Reading between the lines, the biggest disappointment for Optima seems to have been that DET has moved the goalposts just when it had worked out how to play the government game rather well. In fact, it would be fair to say that Ung and other local system builders think the department has switched codes all together.
Optima must feel something like a lightweight boxer that has been using agility and ringcraft to outpoint a much more powerful but slower opponent. Everything was going well but now the contest is being switched to sumo wrestling. Brawn is king again and the advantages local whitebox manufacturers had have been wiped out in a stroke by the department's decision to take the final call away from the schools that will use the equipment. It is down at this grassroots level where the likes of Optima have spent a lot of time and effort cultivating healthy relationships and offering that famous flexibility that local system builders hold over their multinational competitors.
Unfortunately, the problem is unlikely to stop with this particular DET contract because the reversion to a centrally driven model is applicable to the wider state education market and, indeed, government purchasing as a whole.
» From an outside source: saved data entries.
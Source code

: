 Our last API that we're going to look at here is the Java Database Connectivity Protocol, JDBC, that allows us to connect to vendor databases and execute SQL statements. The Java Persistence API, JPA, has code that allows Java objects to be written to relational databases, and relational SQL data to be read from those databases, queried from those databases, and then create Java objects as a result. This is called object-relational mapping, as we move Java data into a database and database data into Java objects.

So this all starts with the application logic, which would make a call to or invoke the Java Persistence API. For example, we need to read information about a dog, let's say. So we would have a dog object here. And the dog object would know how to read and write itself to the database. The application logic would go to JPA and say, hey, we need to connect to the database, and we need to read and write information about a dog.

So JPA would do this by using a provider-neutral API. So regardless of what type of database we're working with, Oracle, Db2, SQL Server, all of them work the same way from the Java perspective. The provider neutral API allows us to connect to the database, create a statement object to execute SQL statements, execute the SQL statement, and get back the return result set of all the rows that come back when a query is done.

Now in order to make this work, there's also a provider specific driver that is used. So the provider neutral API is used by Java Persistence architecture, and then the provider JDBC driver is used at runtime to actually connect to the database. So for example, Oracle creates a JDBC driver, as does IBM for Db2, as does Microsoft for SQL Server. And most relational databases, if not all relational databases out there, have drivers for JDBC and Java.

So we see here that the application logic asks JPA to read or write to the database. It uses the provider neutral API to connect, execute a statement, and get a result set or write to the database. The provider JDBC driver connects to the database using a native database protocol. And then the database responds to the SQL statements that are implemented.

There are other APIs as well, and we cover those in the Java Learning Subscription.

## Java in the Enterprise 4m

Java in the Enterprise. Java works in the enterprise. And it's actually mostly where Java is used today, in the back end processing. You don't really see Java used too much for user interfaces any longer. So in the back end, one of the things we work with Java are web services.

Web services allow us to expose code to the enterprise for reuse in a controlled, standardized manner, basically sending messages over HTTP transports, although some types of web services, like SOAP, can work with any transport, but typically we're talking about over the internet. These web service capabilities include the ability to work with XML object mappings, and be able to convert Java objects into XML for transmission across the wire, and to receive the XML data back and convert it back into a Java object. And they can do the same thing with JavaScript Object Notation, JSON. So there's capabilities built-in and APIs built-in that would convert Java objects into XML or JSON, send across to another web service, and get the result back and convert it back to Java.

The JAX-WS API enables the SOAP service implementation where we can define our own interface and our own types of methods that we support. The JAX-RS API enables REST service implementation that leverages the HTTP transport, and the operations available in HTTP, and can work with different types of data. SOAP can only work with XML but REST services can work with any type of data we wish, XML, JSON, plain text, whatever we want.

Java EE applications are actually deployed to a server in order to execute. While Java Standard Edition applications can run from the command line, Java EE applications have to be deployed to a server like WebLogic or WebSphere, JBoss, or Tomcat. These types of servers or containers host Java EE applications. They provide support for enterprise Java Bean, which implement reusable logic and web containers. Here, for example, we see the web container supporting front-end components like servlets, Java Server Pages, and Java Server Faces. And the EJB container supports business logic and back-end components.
And when so much of your success is based on performing well in this department, as Optima's undoubtedly is, it is vital to act quickly and stop the bleeding as soon as possible. That is what Ung is hoping to do by switching horses and focusing on opportunities within privately held education establishments. These institutions have control of their own purse strings and can still be swayed by a smaller IT provider that promises to be more responsive to individual needs and provide plenty of value-added services.
But if the trend of centrally purchasing does spread throughout the government sector, the local PC manufacturing community can probably expect to see a smaller share of future rollouts. And the job of finding other business to fill the void will become a whole lot trickier.
Only time will tell just how much this change in government tack hurts Australian system builders but the split between local players and the multinationals will be very interesting to monitor as the next few major contracts are divided up.